NÃO ACTH-DEPENDENTE (também chamado de ACTH SUPRESSO ou SUPRIMIDO). Pensar em tumor ou hiperplasia. Para
fechar DX é melhor por biópsia e exame de imagem.
● Adenoma X carcinoma X hiperplasia bilateral das adrenais
○ CT de adrenais: detecta ≈ 100% dos tumores produtores de cortisol;
■ Resolveria o problema, mas seria mais assertivo, se tiver RMN pois mostraria alteração de forma. As
adrenais quando tem hiperplasia, dá para diagnosticar 100% dos tumores pois é claro e amplo
○ Lesão < 4cm.: sugere adenoma;
○ Lesão > 6cm.: sugere carcinoma
■ Indica que pode ter invasão de tecido colateral. Se tiver invasão de tecido, qual tecido adjacente seria
invadido? Rim seria o primeiro a dar sintomas.
■ Qual tumor pode ser gerado de metástase? Intestinos pela proximidade da região. E nas mulheres,
tem o risco dos ovários serem atingidos.
Hiperplasia de adrenal
● Parte disforme, tem uma parte escura (setas) que é a medula adrenal
funcionante, apesar de funcionante. E quanto maior a medula, maior a produção
de glicocorticóides e mineralocorticóides
● Aparência é diferente do adenoma e do carcinoma
TRATAMENTO
● DOENÇA DE CUSHING (ADENOMA HIPOFISÁRIO)
○ Se possível: cirurgia transesfenoidal endoscópica;
■ É a primeira opção
■ É horrível e boa ao mesmo tempo
■ Cirurgia ocorre com o paciente sentado em uma cadeira especial que deixa o paciente ondulato. Eleva
o omento e a câmera entra pelo nariz. Se você estiver acordado, ao passar pela membrana do
esfenóide, faz um barulho de “ploc” que rompe a membrana. O paciente fica com cefaleia ao acordar.
Ao passar a esfenóide, chega na sela túrcica. É uma cirurgia rápida de 40 min
■ Cura de 60 a 70% quando feito cirurgião experiente
○ Radioterapia convencional / radiocirurgia;
■ Usado se necessário
○ Bloqueio bioquímico da síntese / secreção / ação do cortisol (cetoconazol, mitotano, metirapona);
■ Quando se fala de hormônio, se tem problema na utilização, produção ou secreção
■ Para que serve cetoconazol? Antifúngico. É um excelente supressor de ACTH
■ Mitotano e Metirapona trabalham na supressão da síntese e utilização da cortisol
○ Em casos muito graves: adrenalectomia bilateral.
■ Retirado a suprarrenal bilateral.
■ O paciente vai ter que tomar hormônio sintético para o resto da vida.
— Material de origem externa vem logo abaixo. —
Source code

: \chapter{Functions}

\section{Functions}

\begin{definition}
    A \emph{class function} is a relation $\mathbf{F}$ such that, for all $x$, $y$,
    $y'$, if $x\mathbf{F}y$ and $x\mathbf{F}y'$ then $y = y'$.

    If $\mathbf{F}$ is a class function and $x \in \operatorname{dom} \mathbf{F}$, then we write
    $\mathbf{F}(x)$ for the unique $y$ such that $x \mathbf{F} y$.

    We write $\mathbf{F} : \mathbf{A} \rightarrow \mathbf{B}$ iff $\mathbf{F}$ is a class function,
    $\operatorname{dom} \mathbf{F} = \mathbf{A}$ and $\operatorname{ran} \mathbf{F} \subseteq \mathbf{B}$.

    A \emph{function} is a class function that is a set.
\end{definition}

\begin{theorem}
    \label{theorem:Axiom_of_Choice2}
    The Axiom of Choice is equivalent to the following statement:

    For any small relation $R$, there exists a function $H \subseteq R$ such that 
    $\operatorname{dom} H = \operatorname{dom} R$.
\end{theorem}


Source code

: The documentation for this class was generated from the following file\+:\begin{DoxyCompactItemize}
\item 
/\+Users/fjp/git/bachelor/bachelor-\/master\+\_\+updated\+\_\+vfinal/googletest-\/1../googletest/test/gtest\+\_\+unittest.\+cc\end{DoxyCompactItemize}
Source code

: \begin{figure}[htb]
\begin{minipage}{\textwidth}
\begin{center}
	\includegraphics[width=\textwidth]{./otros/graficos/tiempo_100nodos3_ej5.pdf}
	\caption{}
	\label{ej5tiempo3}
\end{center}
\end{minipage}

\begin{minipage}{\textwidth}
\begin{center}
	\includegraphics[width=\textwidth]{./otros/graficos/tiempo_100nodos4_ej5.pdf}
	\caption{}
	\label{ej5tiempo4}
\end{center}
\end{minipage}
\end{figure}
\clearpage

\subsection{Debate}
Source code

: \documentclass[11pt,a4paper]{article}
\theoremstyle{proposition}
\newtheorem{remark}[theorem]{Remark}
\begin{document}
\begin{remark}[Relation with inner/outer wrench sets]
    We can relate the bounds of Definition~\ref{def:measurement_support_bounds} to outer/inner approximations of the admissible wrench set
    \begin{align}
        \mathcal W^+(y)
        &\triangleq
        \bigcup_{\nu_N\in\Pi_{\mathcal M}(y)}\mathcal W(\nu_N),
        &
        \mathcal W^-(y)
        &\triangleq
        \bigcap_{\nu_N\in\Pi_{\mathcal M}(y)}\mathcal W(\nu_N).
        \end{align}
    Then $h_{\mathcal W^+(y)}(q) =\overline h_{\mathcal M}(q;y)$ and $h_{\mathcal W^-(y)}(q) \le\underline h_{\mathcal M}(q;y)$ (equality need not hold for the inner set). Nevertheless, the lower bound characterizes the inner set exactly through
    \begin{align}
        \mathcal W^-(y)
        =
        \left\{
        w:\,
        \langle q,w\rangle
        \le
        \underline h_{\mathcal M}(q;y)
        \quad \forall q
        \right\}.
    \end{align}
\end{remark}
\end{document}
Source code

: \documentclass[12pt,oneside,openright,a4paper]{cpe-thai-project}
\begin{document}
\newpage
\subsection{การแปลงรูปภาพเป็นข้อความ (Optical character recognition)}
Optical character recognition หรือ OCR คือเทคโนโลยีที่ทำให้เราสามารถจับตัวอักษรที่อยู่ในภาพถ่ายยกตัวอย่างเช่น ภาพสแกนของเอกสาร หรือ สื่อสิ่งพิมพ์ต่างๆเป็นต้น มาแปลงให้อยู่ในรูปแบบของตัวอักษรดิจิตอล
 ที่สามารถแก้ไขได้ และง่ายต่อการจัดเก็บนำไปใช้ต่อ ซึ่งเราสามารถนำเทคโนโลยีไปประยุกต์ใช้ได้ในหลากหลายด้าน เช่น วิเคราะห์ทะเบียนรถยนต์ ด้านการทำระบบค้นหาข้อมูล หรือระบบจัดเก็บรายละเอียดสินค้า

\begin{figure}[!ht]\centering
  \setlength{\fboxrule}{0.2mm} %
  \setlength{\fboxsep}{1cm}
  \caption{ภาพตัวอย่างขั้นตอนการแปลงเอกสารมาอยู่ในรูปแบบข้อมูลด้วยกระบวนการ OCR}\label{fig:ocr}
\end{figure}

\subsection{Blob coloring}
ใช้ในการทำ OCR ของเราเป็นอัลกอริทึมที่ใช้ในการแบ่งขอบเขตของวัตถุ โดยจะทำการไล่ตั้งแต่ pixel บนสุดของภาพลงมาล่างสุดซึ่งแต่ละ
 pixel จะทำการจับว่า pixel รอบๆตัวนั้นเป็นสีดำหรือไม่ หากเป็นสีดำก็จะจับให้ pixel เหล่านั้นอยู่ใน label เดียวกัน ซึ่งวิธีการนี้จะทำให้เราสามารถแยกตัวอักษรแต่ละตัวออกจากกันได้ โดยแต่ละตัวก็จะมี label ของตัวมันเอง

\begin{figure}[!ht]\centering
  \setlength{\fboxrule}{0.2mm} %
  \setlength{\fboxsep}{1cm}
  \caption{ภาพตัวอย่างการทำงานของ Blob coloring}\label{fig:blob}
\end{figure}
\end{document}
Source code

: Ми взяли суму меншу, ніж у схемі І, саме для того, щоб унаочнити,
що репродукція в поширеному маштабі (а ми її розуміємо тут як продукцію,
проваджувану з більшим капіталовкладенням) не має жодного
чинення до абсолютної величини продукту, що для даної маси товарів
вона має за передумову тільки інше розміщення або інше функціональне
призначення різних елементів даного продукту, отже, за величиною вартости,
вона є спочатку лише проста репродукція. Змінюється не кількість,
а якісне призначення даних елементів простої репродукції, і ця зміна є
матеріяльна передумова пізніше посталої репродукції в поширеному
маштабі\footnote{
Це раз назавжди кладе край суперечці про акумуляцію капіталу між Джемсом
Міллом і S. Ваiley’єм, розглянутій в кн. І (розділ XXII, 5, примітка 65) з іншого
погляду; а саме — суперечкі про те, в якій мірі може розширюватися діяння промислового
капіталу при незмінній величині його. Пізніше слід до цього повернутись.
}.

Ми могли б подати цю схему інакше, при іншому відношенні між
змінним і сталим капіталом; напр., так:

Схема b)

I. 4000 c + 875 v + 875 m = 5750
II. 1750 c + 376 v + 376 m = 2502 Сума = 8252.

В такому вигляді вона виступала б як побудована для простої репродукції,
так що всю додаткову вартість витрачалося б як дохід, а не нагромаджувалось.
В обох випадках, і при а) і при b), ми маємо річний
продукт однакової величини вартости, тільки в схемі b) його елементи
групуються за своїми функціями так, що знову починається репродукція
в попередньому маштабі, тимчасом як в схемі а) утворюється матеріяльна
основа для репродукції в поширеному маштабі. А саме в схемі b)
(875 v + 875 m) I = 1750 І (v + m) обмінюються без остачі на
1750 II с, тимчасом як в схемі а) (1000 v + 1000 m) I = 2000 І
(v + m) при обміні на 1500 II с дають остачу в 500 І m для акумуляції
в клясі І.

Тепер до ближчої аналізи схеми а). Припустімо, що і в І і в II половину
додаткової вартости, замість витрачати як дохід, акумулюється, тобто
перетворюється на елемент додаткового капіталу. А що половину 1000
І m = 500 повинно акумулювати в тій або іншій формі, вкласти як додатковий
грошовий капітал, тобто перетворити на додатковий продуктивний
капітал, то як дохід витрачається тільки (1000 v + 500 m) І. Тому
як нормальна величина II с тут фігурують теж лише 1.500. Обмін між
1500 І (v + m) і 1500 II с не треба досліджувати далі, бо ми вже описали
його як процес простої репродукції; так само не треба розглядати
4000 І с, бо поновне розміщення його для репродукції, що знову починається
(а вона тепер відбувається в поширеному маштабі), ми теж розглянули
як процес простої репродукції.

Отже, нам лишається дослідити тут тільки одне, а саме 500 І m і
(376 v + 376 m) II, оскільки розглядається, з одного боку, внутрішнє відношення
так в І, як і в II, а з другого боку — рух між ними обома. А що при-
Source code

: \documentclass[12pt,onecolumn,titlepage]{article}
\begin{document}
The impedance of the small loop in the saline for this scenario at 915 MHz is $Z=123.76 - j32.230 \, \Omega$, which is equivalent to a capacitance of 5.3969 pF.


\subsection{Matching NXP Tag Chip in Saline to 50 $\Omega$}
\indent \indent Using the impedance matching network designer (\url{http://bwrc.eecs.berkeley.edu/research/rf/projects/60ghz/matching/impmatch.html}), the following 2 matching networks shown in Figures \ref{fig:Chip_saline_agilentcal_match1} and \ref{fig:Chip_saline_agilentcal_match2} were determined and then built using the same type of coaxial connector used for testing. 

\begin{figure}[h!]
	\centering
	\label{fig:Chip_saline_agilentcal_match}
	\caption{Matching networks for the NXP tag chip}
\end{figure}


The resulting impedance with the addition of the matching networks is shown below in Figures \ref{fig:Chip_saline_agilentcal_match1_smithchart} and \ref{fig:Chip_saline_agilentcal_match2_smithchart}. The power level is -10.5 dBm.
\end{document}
● SÍNDROME DO ACTH ECTÓPICO
○ Se possível: ressecção / tratamento do tumor primário;
■ Geralmente no ponto ectópico
○ Bloqueio bioquímico da síntese / secreção / ação do cortisol (cetoconazol, mitotano, metirapona);
○ Em casos muito graves: adrenalectomia bilateral.
■ Se não resolver à nível central, se retira as glândulas adrenais.
● ADENOMA ADRENAL
○ Adrenalectomia unilateral: Retirado a suprarrenal que está com adenoma
● CARCINOMA ADRENAL
○ Se possível: adrenalectomia;
○ Quimioterapia adjuvante: mitotano.
INSUFICIÊNCIA ADRENAL
● Deficiência dos hormônios da córtex adrenal e suas consequentes
manifestações clínicas.
○ SP: desenvolveu insuficiência adrenal por excesso de ACTH
dependente
○ A própria hipófise fica disfuncional por desequilíbrio do eixo HHA e não
tem estímulo para produção dos hormônios adrenais. E por ter
deficiência, o indivíduo tem as manifestações da Insuficiência adrenal
secundário a Síndrome de Cushing (quando não é tratado a tempo)
HORMÔNIOS ADRENAIS
● Saber diferenciar glicocorticóide (cortisol), mineralocorticóide (aldosterona),
androgênios e catecolaminas (adrenalina)
QUADRO CLÍNICO
● Sinais / sintomas dependentes de deficiência:
○ GLICOCORTICÓIDE (por deficiência da produção de cortisol)
■ Astenia, fraqueza, indisposição severa relacionada ao músculo;
■ Anorexia, emagrecimento;
■ Hipotensão;
■ Hipoglicemia.
○ MINERALOCORTICÓIDE (por deficiência de aldosterona)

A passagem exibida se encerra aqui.